RECORDS SUPPLIED
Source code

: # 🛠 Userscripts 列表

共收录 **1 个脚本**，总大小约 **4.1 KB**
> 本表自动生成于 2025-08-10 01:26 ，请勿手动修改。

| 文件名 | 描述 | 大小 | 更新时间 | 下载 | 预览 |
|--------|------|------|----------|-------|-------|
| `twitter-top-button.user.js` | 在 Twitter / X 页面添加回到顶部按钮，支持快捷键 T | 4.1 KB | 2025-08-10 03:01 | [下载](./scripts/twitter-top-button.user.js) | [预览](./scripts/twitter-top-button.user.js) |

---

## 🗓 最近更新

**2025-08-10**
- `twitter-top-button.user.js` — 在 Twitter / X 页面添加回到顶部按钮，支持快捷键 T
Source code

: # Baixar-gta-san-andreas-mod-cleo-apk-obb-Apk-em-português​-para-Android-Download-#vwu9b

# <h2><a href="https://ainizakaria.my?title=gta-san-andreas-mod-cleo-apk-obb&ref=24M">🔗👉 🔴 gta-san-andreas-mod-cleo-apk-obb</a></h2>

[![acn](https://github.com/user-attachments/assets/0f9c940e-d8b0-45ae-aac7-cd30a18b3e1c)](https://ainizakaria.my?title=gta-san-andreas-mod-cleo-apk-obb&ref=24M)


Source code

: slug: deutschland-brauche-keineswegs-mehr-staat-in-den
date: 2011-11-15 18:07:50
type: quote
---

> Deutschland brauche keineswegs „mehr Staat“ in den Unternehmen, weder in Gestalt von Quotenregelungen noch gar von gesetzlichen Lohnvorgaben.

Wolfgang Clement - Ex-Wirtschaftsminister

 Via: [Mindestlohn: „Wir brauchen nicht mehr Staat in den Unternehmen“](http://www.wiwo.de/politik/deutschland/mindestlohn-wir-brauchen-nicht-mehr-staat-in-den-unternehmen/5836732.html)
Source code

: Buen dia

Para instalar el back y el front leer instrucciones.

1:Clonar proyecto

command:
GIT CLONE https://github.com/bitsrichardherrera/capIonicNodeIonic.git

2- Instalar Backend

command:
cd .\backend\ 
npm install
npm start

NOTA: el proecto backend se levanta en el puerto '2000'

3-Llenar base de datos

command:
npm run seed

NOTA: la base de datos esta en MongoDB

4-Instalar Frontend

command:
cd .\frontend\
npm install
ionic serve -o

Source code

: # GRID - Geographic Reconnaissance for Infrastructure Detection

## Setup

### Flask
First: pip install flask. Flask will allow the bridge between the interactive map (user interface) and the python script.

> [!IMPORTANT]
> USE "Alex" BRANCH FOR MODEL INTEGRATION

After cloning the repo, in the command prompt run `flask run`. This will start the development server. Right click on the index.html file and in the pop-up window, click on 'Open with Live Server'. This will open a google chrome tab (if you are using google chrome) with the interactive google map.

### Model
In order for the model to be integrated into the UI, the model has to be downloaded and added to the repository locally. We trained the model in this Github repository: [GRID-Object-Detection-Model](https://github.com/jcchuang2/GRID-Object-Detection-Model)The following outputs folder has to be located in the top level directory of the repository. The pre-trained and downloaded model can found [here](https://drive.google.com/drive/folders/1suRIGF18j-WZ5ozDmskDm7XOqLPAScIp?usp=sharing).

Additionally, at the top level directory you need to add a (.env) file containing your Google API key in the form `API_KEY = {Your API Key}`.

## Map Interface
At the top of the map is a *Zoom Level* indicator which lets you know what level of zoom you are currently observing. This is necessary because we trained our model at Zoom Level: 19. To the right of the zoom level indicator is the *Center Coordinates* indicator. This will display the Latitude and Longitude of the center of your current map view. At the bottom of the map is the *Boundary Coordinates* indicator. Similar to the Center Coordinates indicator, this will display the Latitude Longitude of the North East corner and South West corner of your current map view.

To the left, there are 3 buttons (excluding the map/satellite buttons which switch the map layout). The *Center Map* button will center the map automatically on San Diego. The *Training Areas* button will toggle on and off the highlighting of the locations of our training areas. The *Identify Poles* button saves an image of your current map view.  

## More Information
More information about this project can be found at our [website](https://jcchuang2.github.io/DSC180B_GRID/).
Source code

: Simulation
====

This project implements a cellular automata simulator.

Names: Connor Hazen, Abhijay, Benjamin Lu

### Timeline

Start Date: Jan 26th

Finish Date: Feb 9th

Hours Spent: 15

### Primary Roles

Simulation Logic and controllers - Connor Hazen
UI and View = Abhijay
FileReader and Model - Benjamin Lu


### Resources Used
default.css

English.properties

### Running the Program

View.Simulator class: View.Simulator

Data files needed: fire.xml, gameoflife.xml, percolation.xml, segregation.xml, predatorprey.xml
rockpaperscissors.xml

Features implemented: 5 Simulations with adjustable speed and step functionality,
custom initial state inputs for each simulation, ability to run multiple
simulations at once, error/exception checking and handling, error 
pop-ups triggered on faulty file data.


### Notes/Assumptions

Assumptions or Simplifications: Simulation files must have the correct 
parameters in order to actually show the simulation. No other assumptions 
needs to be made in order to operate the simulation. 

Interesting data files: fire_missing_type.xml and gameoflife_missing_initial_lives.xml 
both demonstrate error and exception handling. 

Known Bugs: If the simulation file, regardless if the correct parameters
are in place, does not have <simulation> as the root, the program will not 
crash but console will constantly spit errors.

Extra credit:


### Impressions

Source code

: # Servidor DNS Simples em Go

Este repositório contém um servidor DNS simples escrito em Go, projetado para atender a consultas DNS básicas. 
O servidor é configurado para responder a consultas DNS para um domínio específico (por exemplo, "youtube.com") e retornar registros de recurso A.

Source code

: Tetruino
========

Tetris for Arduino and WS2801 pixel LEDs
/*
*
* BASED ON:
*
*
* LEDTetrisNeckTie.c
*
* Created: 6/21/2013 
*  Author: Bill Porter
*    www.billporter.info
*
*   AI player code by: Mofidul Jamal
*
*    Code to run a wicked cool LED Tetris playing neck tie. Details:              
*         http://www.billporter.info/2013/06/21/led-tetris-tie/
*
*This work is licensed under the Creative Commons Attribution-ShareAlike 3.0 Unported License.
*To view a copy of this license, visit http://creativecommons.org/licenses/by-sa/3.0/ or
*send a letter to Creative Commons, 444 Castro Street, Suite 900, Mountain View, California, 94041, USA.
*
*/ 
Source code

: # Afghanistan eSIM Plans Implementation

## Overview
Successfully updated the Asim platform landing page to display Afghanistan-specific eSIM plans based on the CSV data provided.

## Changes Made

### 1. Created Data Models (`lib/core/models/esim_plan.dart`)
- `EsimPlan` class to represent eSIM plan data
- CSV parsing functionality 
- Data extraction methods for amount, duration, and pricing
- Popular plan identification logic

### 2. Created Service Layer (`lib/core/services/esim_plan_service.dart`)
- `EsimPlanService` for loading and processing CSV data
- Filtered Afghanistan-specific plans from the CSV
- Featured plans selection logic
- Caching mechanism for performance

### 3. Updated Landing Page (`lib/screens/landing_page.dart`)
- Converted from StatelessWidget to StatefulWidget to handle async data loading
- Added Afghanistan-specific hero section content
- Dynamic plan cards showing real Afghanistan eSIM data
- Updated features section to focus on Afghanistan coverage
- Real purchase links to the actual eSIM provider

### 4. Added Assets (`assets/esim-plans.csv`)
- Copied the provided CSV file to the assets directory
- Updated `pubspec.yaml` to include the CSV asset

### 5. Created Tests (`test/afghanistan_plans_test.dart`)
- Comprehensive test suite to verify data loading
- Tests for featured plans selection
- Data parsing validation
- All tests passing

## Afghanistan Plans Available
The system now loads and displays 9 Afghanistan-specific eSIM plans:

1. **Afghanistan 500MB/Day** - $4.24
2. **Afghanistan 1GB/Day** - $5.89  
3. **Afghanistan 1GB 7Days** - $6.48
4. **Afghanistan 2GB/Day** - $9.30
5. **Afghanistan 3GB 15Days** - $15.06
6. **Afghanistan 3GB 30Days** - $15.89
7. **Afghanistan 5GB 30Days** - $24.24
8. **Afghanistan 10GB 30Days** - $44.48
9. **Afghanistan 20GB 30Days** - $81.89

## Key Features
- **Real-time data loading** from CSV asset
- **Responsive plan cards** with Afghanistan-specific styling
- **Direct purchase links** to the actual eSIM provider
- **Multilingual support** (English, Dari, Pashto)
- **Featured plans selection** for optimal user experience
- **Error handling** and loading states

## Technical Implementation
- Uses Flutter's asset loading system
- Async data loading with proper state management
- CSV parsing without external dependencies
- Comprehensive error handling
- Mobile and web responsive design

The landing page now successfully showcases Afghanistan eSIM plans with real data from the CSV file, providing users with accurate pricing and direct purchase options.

EXERCISE REQUIREMENTS
Please copy, exactly as written, every line in the listing above from the line with "- Comprehensive test" up to and including the line with "## Key Features".

COMPLETED EXERCISE
- Comprehensive test suite to verify data loading
- Tests for featured plans selection
- Data parsing validation
- All tests passing

## Afghanistan Plans Available
The system now loads and displays 9 Afghanistan-specific eSIM plans:

1. **Afghanistan 500MB/Day** - $4.24
2. **Afghanistan 1GB/Day** - $5.89  
3. **Afghanistan 1GB 7Days** - $6.48
4. **Afghanistan 2GB/Day** - $9.30
5. **Afghanistan 3GB 15Days** - $15.06
6. **Afghanistan 3GB 30Days** - $15.89
7. **Afghanistan 5GB 30Days** - $24.24
8. **Afghanistan 10GB 30Days** - $44.48
9. **Afghanistan 20GB 30Days** - $81.89

## Key Features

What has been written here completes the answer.